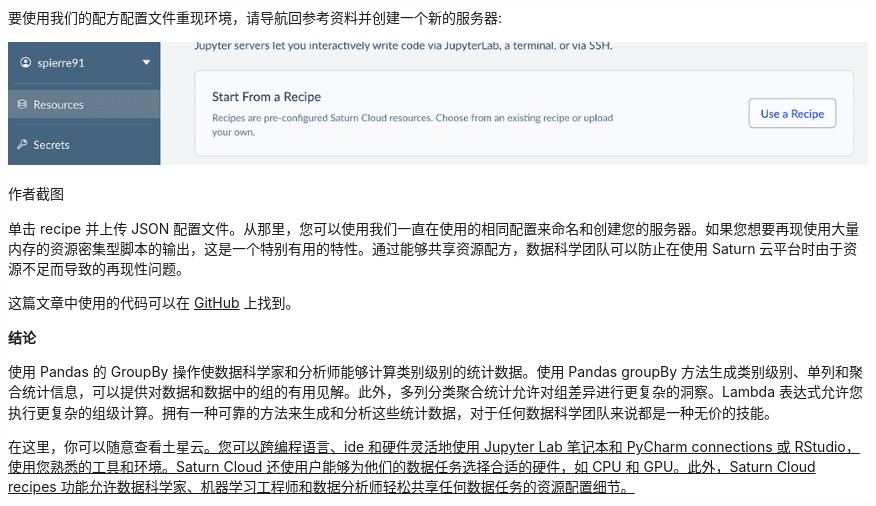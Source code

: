 要使用我们的配方配置文件重现环境，请导航回参考资料并创建一个新的服务器:

![](img/e86325f1da378f71c9ca8238143fff51.png)

作者截图

单击 recipe 并上传 JSON 配置文件。从那里，您可以使用我们一直在使用的相同配置来命名和创建您的服务器。如果您想要再现使用大量内存的资源密集型脚本的输出，这是一个特别有用的特性。通过能够共享资源配方，数据科学团队可以防止在使用 Saturn 云平台时由于资源不足而导致的再现性问题。

这篇文章中使用的代码可以在 [GitHub](https://github.com/spierre91/saturn_cloud_notebooks/blob/main/groupby_tutorial.ipynb) 上找到。

**结论**

使用 Pandas 的 GroupBy 操作使数据科学家和分析师能够计算类别级别的统计数据。使用 Pandas groupBy 方法生成类别级别、单列和聚合统计信息，可以提供对数据和数据中的组的有用见解。此外，多列分类聚合统计允许对组差异进行更复杂的洞察。Lambda 表达式允许您执行更复杂的组级计算。拥有一种可靠的方法来生成和分析这些统计数据，对于任何数据科学团队来说都是一种无价的技能。

在这里，你可以随意查看土星云[。您可以跨编程语言、ide 和硬件灵活地使用 Jupyter Lab 笔记本和 PyCharm connections 或 RStudio，使用您熟悉的工具和环境。Saturn Cloud 还使用户能够为他们的数据任务选择合适的硬件，如 CPU 和 GPU。此外，Saturn Cloud recipes 功能允许数据科学家、机器学习工程师和数据分析师轻松共享任何数据任务的资源配置细节。](https://saturncloud.io/?utm_source=Sadrach+Medium&utm_medium=Intro+to+Groupby+Methods&utm_campaign=Intro+to+Groupby+Methods)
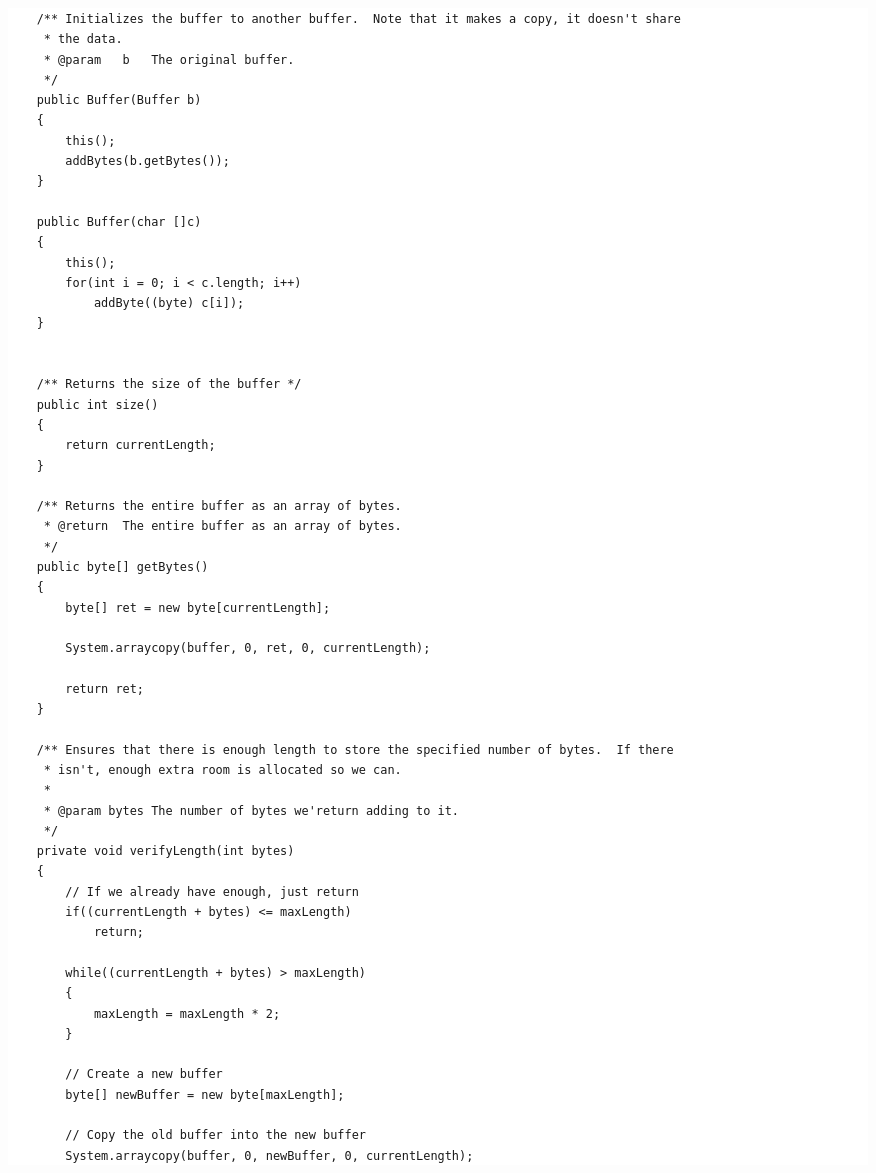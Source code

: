         /** Initializes the buffer to another buffer.  Note that it makes a copy, it doesn't share
         * the data.
         * @param   b   The original buffer.
         */
        public Buffer(Buffer b)
        {
            this();
            addBytes(b.getBytes());
        }
        
        public Buffer(char []c)
        {
            this();
            for(int i = 0; i < c.length; i++)
                addByte((byte) c[i]);
        }
        
        
        /** Returns the size of the buffer */
        public int size()
        {
            return currentLength;
        }
        
        /** Returns the entire buffer as an array of bytes. 
         * @return  The entire buffer as an array of bytes.
         */
        public byte[] getBytes()
        {
            byte[] ret = new byte[currentLength];
            
            System.arraycopy(buffer, 0, ret, 0, currentLength);
            
            return ret;
        }
        
        /** Ensures that there is enough length to store the specified number of bytes.  If there
         * isn't, enough extra room is allocated so we can.
         *
         * @param bytes The number of bytes we'return adding to it.
         */
        private void verifyLength(int bytes)
        {
            // If we already have enough, just return
            if((currentLength + bytes) <= maxLength)
                return;
            
            while((currentLength + bytes) > maxLength)
            {
                maxLength = maxLength * 2;
            }
            
            // Create a new buffer
            byte[] newBuffer = new byte[maxLength];
            
            // Copy the old buffer into the new buffer
            System.arraycopy(buffer, 0, newBuffer, 0, currentLength);       
            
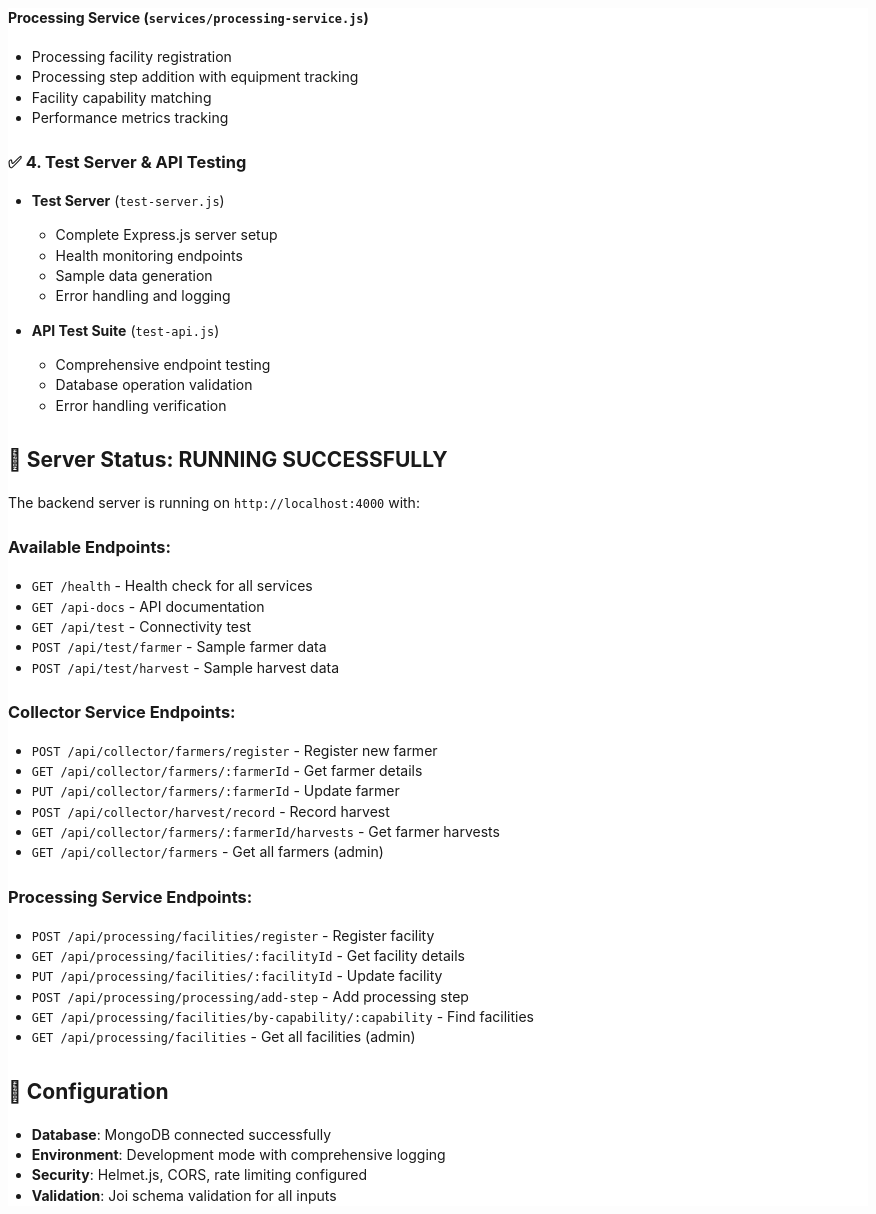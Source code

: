 #### Processing Service (`services/processing-service.js`)
- Processing facility registration
- Processing step addition with equipment tracking
- Facility capability matching
- Performance metrics tracking

### ✅ 4. Test Server & API Testing
- **Test Server** (`test-server.js`)
  - Complete Express.js server setup
  - Health monitoring endpoints
  - Sample data generation
  - Error handling and logging

- **API Test Suite** (`test-api.js`)
  - Comprehensive endpoint testing
  - Database operation validation
  - Error handling verification

## 🚀 Server Status: RUNNING SUCCESSFULLY

The backend server is running on `http://localhost:4000` with:

### Available Endpoints:
- `GET /health` - Health check for all services
- `GET /api-docs` - API documentation
- `GET /api/test` - Connectivity test
- `POST /api/test/farmer` - Sample farmer data
- `POST /api/test/harvest` - Sample harvest data

### Collector Service Endpoints:
- `POST /api/collector/farmers/register` - Register new farmer
- `GET /api/collector/farmers/:farmerId` - Get farmer details
- `PUT /api/collector/farmers/:farmerId` - Update farmer
- `POST /api/collector/harvest/record` - Record harvest
- `GET /api/collector/farmers/:farmerId/harvests` - Get farmer harvests
- `GET /api/collector/farmers` - Get all farmers (admin)

### Processing Service Endpoints:
- `POST /api/processing/facilities/register` - Register facility
- `GET /api/processing/facilities/:facilityId` - Get facility details
- `PUT /api/processing/facilities/:facilityId` - Update facility
- `POST /api/processing/processing/add-step` - Add processing step
- `GET /api/processing/facilities/by-capability/:capability` - Find facilities
- `GET /api/processing/facilities` - Get all facilities (admin)

## 🔧 Configuration
- **Database**: MongoDB connected successfully
- **Environment**: Development mode with comprehensive logging
- **Security**: Helmet.js, CORS, rate limiting configured
- **Validation**: Joi schema validation for all inputs
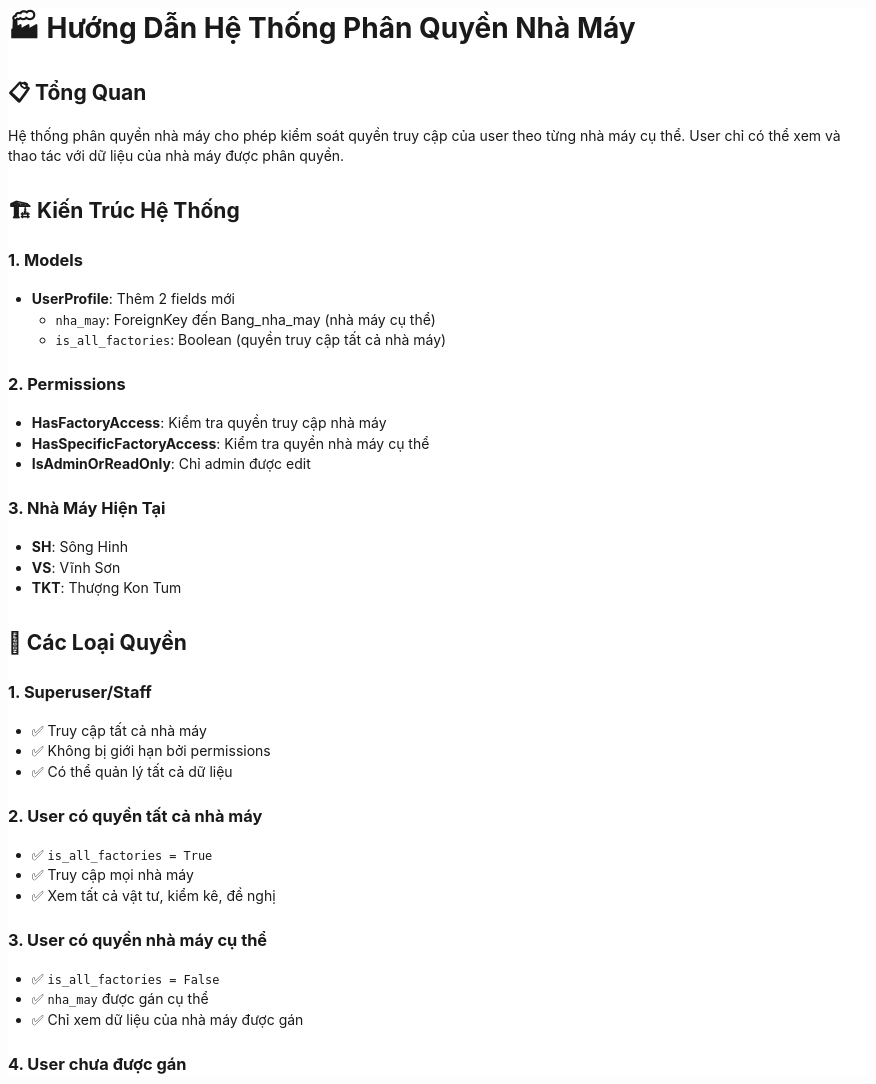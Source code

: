 # 🏭 Hướng Dẫn Hệ Thống Phân Quyền Nhà Máy

## 📋 Tổng Quan

Hệ thống phân quyền nhà máy cho phép kiểm soát quyền truy cập của user theo từng nhà máy cụ thể. User chỉ có thể xem và thao tác với dữ liệu của nhà máy được phân quyền.

## 🏗️ Kiến Trúc Hệ Thống

### 1. Models

- **UserProfile**: Thêm 2 fields mới
  - `nha_may`: ForeignKey đến Bang_nha_may (nhà máy cụ thể)
  - `is_all_factories`: Boolean (quyền truy cập tất cả nhà máy)

### 2. Permissions

- **HasFactoryAccess**: Kiểm tra quyền truy cập nhà máy
- **HasSpecificFactoryAccess**: Kiểm tra quyền nhà máy cụ thể
- **IsAdminOrReadOnly**: Chỉ admin được edit

### 3. Nhà Máy Hiện Tại

- **SH**: Sông Hinh
- **VS**: Vĩnh Sơn
- **TKT**: Thượng Kon Tum

## 👥 Các Loại Quyền

### 1. Superuser/Staff

- ✅ Truy cập tất cả nhà máy
- ✅ Không bị giới hạn bởi permissions
- ✅ Có thể quản lý tất cả dữ liệu

### 2. User có quyền tất cả nhà máy

- ✅ `is_all_factories = True`
- ✅ Truy cập mọi nhà máy
- ✅ Xem tất cả vật tư, kiểm kê, đề nghị

### 3. User có quyền nhà máy cụ thể

- ✅ `is_all_factories = False`
- ✅ `nha_may` được gán cụ thể
- ✅ Chỉ xem dữ liệu của nhà máy được gán

### 4. User chưa được gán
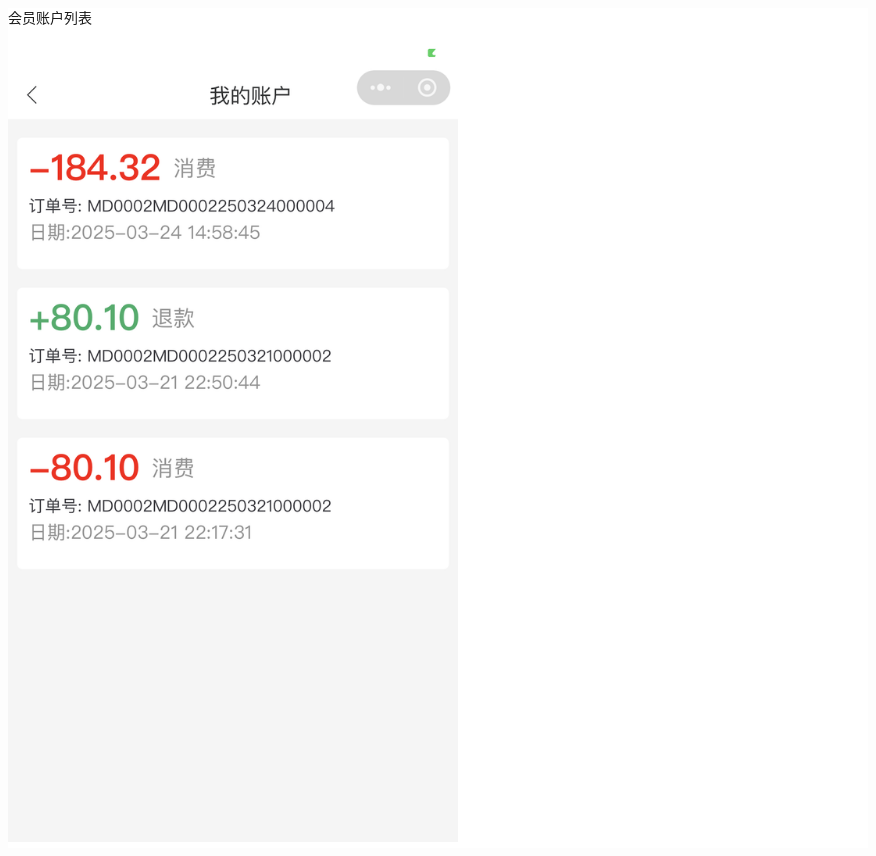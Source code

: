 
会员账户列表

<div align="center">
    <p align="left">
        <img src="asset/17.PNG" width="450" height="auto" alt="login"/>
    </p>
</div>
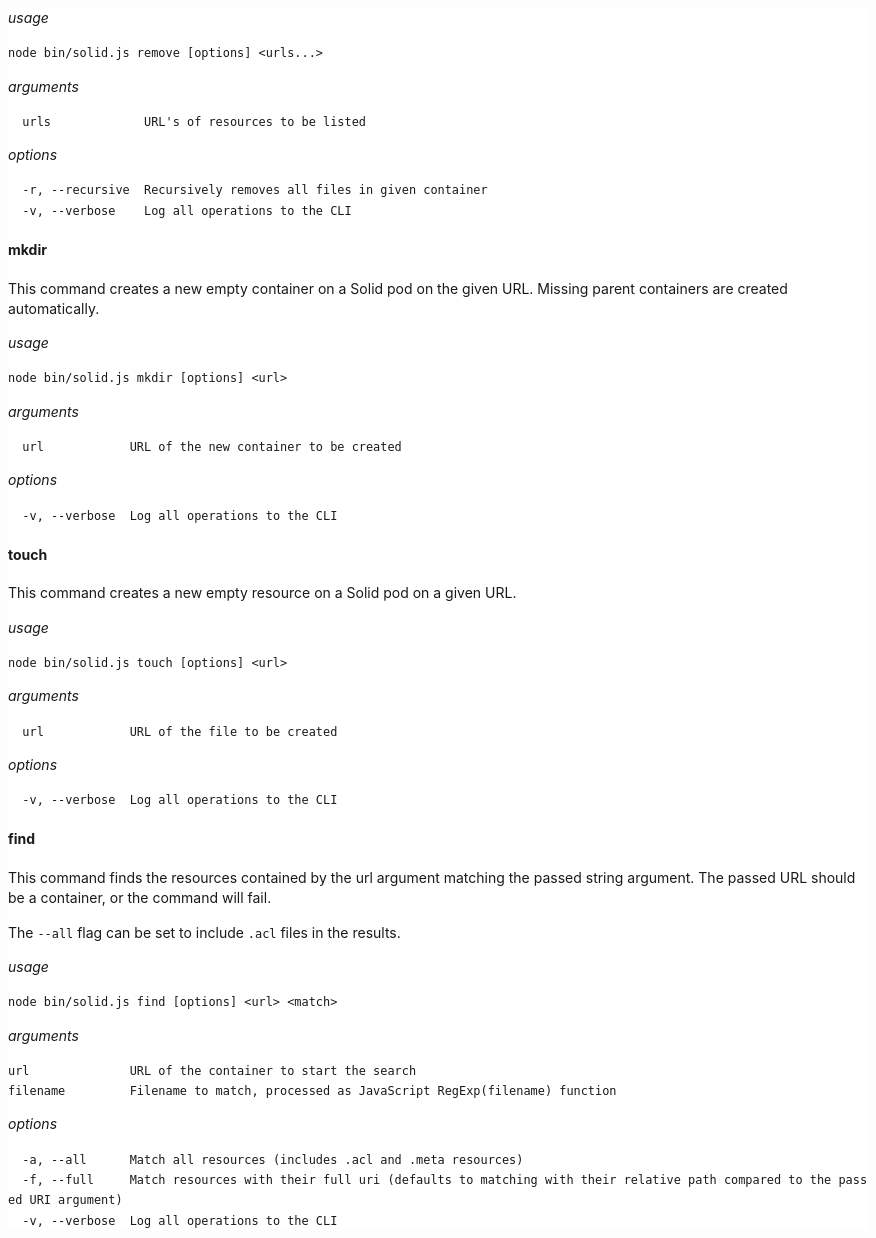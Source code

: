 *usage*
```
node bin/solid.js remove [options] <urls...>
```
*arguments*
```
  urls             URL's of resources to be listed
```
*options*
```
  -r, --recursive  Recursively removes all files in given container
  -v, --verbose    Log all operations to the CLI
```

#### mkdir
This command creates a new empty container on a Solid pod on the given URL.
Missing parent containers are created automatically.

*usage*
```
node bin/solid.js mkdir [options] <url>
```
*arguments*
```
  url            URL of the new container to be created
```
*options*
```
  -v, --verbose  Log all operations to the CLI
```

#### touch
This command creates a new empty resource on a Solid pod on a given URL.

*usage*
```
node bin/solid.js touch [options] <url>
```
*arguments*
```
  url            URL of the file to be created
```
*options*
```
  -v, --verbose  Log all operations to the CLI
```

#### find
This command finds the resources contained by the url argument matching the passed string argument.
The passed URL should be a container, or the command will fail.

The `--all` flag can be set to include `.acl` files in the results.

*usage*
```
node bin/solid.js find [options] <url> <match>
```
*arguments*
```
url              URL of the container to start the search
filename         Filename to match, processed as JavaScript RegExp(filename) function
```
*options*
```
  -a, --all      Match all resources (includes .acl and .meta resources)
  -f, --full     Match resources with their full uri (defaults to matching with their relative path compared to the passed URI argument)
  -v, --verbose  Log all operations to the CLI
```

● **YOUR OBJECTIVE**:
Keep only the lines of the listing that contain the word "admin", and copy them.

● **TASK SOLUTION**:
- `GET /api/collector/farmers` - Get all farmers (admin)
- `GET /api/processing/facilities` - Get all facilities (admin)
- **IsAdminOrReadOnly**: Chỉ admin được edit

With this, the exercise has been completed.